If you enable a Dag at 01:05 on February 1st, the following table summarizes the Dag runs created and the
data interval that they cover, depending on 3 arguments: ``schedule``, ``start_date`` and ``catchup``.
.. list-table::
:header-rows: 1
* - ``schedule``
- ``start_date``
- ``catchup``
- Intervals covered
- Remarks
* - ``*/30 * * * *``
- ``year-02-01``
- ``True``
- * 00:00 - 00:30
* 00:30 - 01:00
- Same behavior than using the timedelta object.
* - ``*/30 * * * *``
- ``year-02-01``
- ``False``
- * 00:30 - 01:00
-
* - ``*/30 * * * *``
- ``year-02-01 00:10``
- ``True``
- * 00:30 - 01:00
- Interval 00:00 - 00:30 is not after the start date, and so is skipped.
* - ``*/30 * * * *``
- ``year-02-01 00:10``
- ``False``
- * 00:30 - 01:00
- Whatever the start date, the data intervals are aligned with hour/day/etc. boundaries.
* - ``datetime.timedelta(minutes=30)``
- ``year-02-01``
- ``True``
- * 00:00 - 00:30
* 00:30 - 01:00
- Same behavior than using the cron expression.

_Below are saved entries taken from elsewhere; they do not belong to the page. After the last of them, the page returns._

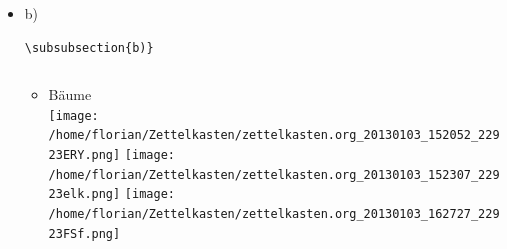 \documentclass[11pt]{article}
\begin{document}
\begin{itemize}
\begin{verbatim}
$G_j = \{ (j,\omega_2,\omega_3) | \omega_2 \in \{ 1,2,3 \}, \omega_3 \in \{ 1,2,3 \} \backslash  \{ j , \omega_2 \} \}$ \\
        $= \{ \omega \in \Omega | \omega_1 = j \wedge \omega_3 \not = j \wedge \omega_3 \not = \omega_2\ \wedge \omega_3 \not = j \}$ \\
$W_k = \{ ( \omega_1 , k , \omega_3 ) | \omega_1 \in \{ 1,2,3 \} , \omega_3 \in \{ 1, 2, 3 \} \backslash \{\omega_1 , k \} \}$ \\
     $= \{ \omega \in \Omega | \omega_2 = k \wedge \omega_3 \not = k \wedge \omega_3 \not = \omega_1 \wedge \omega_3 \not = k \}$ \\
$M_l = \{ ( \omega_1 , \omega_2 , l ) | \omega_1 \in \{ 1,2,3 \} \backslash \{ l \} , \omega_2 \in \{ 1, 2, 3 \}  \backslash \{ l \} , l \}$ \\
     $= \{ \omega \in \Omega | \omega_1 \not = l \wedge \omega_2 \not = l \wedge \omega_3 = l \}$ \\

$P(G_j | W_k \cap M_l, 1 \leq j,k,l \leq 3) = \frac{P( M_l | W_k , G_j) P(G_j | W_k)}{P(M_l | W_k)}$ \\
$P(M_l | W_k , G_j ) = 1$ , für l \not = k und l \not = j, was immer der Fall ist
$P(G_j | W_k) = \frac{1}{3}$ , da es keine Beeinflussung durch W_k gibt
$P(M_l | W_k) = \frac{1}{2}$ , da für l nur noch 2 Werte bleiben
$P(G_j | W_k , M_l) = \frac{1 * \frac{1}{3}}{\frac{1}{2}} = \frac{2}{3}$

Der Spieler sollte die Tür also auf jeden Fall wechseln, da die Wahrscheinlichkeit, dass der Gewinn
hinter der anderen Tür liegt, bei 2/3 liegt, wohingegen, die Wahrscheinlichkeit der jetztigen Tür
nur bei 1/3 liegt.
\end{verbatim}


\item b)\\
\label{sec-3-8-6-2}%
\begin{verbatim}
\subsubsection{b)}
\end{verbatim}


\begin{verbatim}

\end{verbatim}
\begin{itemize}

\item Bäume\\
\label{sec-3-8-6-2-1}%
\texttt{[image: /home/florian/Zettelkasten/zettelkasten.org\_20130103\_152052\_22923ERY.png]}
\texttt{[image: /home/florian/Zettelkasten/zettelkasten.org\_20130103\_152307\_22923elk.png]}
\texttt{[image: /home/florian/Zettelkasten/zettelkasten.org\_20130103\_162727\_22923FSf.png]}


\end{itemize}
\end{itemize}
\end{document}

* - ``datetime.timedelta(minutes=30)``
- ``year-02-01``
- ``False``
- * 00:35 - 01:05
- Interval is not aligned with start date but with the current time.
* - ``datetime.timedelta(minutes=30)``
- ``year-02-01 00:10``
- ``True``
- * 00:10 - 00:40
- Interval is aligned with start date. Next one will be triggered in 5 minutes covering 00:40 - 01:10.
* - ``datetime.timedelta(minutes=30)``
- ``year-02-01 00:10``
- ``False``
- * 00:35 - 01:05
- Interval is aligned with current time. Next run will be triggered in 30 minutes.